Dataset entries:
- - -

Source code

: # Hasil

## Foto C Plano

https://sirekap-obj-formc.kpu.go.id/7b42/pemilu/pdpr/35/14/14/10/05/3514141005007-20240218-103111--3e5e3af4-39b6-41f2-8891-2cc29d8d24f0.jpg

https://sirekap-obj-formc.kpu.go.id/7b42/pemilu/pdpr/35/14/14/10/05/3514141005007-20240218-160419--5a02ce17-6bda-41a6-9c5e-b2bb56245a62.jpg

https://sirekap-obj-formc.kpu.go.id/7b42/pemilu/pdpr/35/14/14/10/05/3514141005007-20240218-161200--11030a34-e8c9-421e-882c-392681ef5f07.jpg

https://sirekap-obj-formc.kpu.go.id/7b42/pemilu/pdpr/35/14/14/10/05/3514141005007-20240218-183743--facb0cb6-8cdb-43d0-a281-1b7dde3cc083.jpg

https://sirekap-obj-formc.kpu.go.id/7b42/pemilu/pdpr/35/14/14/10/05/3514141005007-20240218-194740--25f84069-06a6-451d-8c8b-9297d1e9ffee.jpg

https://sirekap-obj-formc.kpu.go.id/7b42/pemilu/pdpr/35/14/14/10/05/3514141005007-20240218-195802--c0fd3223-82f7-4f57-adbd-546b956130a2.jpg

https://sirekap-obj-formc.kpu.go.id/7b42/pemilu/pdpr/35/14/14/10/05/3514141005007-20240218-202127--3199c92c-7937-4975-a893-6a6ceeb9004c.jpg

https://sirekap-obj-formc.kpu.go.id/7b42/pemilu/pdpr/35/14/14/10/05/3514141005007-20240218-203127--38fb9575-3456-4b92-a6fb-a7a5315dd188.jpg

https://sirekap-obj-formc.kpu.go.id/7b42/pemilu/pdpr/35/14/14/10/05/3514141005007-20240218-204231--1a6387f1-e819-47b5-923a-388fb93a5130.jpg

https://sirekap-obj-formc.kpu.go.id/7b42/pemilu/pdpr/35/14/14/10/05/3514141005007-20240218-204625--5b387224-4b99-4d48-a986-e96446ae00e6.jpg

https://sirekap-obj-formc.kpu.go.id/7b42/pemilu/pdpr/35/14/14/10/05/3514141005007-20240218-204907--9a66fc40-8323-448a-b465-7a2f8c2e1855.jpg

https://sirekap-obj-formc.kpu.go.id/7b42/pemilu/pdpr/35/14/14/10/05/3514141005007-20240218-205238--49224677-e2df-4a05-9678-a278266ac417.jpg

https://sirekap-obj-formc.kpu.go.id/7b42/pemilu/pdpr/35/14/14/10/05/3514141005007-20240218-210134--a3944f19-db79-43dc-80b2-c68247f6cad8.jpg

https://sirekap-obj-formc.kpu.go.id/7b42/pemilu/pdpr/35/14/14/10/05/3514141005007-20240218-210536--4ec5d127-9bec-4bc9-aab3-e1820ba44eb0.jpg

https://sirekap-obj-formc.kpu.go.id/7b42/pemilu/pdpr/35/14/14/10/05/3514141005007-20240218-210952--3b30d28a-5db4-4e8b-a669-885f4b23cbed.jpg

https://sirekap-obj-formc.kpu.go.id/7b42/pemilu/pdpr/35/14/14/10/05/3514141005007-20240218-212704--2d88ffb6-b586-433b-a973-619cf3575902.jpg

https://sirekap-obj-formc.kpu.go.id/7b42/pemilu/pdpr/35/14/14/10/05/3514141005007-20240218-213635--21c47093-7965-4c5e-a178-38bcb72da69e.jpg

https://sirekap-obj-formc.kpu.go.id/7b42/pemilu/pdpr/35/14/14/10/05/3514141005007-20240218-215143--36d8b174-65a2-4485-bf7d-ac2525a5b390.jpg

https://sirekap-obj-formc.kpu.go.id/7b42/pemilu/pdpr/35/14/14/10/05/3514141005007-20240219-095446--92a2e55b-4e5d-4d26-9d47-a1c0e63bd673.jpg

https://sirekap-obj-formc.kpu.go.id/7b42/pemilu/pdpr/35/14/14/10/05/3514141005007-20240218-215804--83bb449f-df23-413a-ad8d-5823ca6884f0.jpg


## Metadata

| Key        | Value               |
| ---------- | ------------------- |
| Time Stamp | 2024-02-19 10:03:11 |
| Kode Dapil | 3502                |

- - -

Every line of the data should be copied exactly.

Source code

: # Hasil

## Foto C Plano

https://sirekap-obj-formc.kpu.go.id/7b42/pemilu/pdpr/35/14/14/10/05/3514141005007-20240218-103111--3e5e3af4-39b6-41f2-8891-2cc29d8d24f0.jpg

https://sirekap-obj-formc.kpu.go.id/7b42/pemilu/pdpr/35/14/14/10/05/3514141005007-20240218-160419--5a02ce17-6bda-41a6-9c5e-b2bb56245a62.jpg

https://sirekap-obj-formc.kpu.go.id/7b42/pemilu/pdpr/35/14/14/10/05/3514141005007-20240218-161200--11030a34-e8c9-421e-882c-392681ef5f07.jpg

https://sirekap-obj-formc.kpu.go.id/7b42/pemilu/pdpr/35/14/14/10/05/3514141005007-20240218-183743--facb0cb6-8cdb-43d0-a281-1b7dde3cc083.jpg

https://sirekap-obj-formc.kpu.go.id/7b42/pemilu/pdpr/35/14/14/10/05/3514141005007-20240218-194740--25f84069-06a6-451d-8c8b-9297d1e9ffee.jpg

https://sirekap-obj-formc.kpu.go.id/7b42/pemilu/pdpr/35/14/14/10/05/3514141005007-20240218-195802--c0fd3223-82f7-4f57-adbd-546b956130a2.jpg

https://sirekap-obj-formc.kpu.go.id/7b42/pemilu/pdpr/35/14/14/10/05/3514141005007-20240218-202127--3199c92c-7937-4975-a893-6a6ceeb9004c.jpg

https://sirekap-obj-formc.kpu.go.id/7b42/pemilu/pdpr/35/14/14/10/05/3514141005007-20240218-203127--38fb9575-3456-4b92-a6fb-a7a5315dd188.jpg

https://sirekap-obj-formc.kpu.go.id/7b42/pemilu/pdpr/35/14/14/10/05/3514141005007-20240218-204231--1a6387f1-e819-47b5-923a-388fb93a5130.jpg

https://sirekap-obj-formc.kpu.go.id/7b42/pemilu/pdpr/35/14/14/10/05/3514141005007-20240218-204625--5b387224-4b99-4d48-a986-e96446ae00e6.jpg

https://sirekap-obj-formc.kpu.go.id/7b42/pemilu/pdpr/35/14/14/10/05/3514141005007-20240218-204907--9a66fc40-8323-448a-b465-7a2f8c2e1855.jpg

https://sirekap-obj-formc.kpu.go.id/7b42/pemilu/pdpr/35/14/14/10/05/3514141005007-20240218-205238--49224677-e2df-4a05-9678-a278266ac417.jpg

https://sirekap-obj-formc.kpu.go.id/7b42/pemilu/pdpr/35/14/14/10/05/3514141005007-20240218-210134--a3944f19-db79-43dc-80b2-c68247f6cad8.jpg

https://sirekap-obj-formc.kpu.go.id/7b42/pemilu/pdpr/35/14/14/10/05/3514141005007-20240218-210536--4ec5d127-9bec-4bc9-aab3-e1820ba44eb0.jpg

https://sirekap-obj-formc.kpu.go.id/7b42/pemilu/pdpr/35/14/14/10/05/3514141005007-20240218-210952--3b30d28a-5db4-4e8b-a669-885f4b23cbed.jpg

https://sirekap-obj-formc.kpu.go.id/7b42/pemilu/pdpr/35/14/14/10/05/3514141005007-20240218-212704--2d88ffb6-b586-433b-a973-619cf3575902.jpg

https://sirekap-obj-formc.kpu.go.id/7b42/pemilu/pdpr/35/14/14/10/05/3514141005007-20240218-213635--21c47093-7965-4c5e-a178-38bcb72da69e.jpg

https://sirekap-obj-formc.kpu.go.id/7b42/pemilu/pdpr/35/14/14/10/05/3514141005007-20240218-215143--36d8b174-65a2-4485-bf7d-ac2525a5b390.jpg

https://sirekap-obj-formc.kpu.go.id/7b42/pemilu/pdpr/35/14/14/10/05/3514141005007-20240219-095446--92a2e55b-4e5d-4d26-9d47-a1c0e63bd673.jpg

https://sirekap-obj-formc.kpu.go.id/7b42/pemilu/pdpr/35/14/14/10/05/3514141005007-20240218-215804--83bb449f-df23-413a-ad8d-5823ca6884f0.jpg


## Metadata

| Key        | Value               |
| ---------- | ------------------- |
| Time Stamp | 2024-02-19 10:03:11 |
| Kode Dapil | 3502                |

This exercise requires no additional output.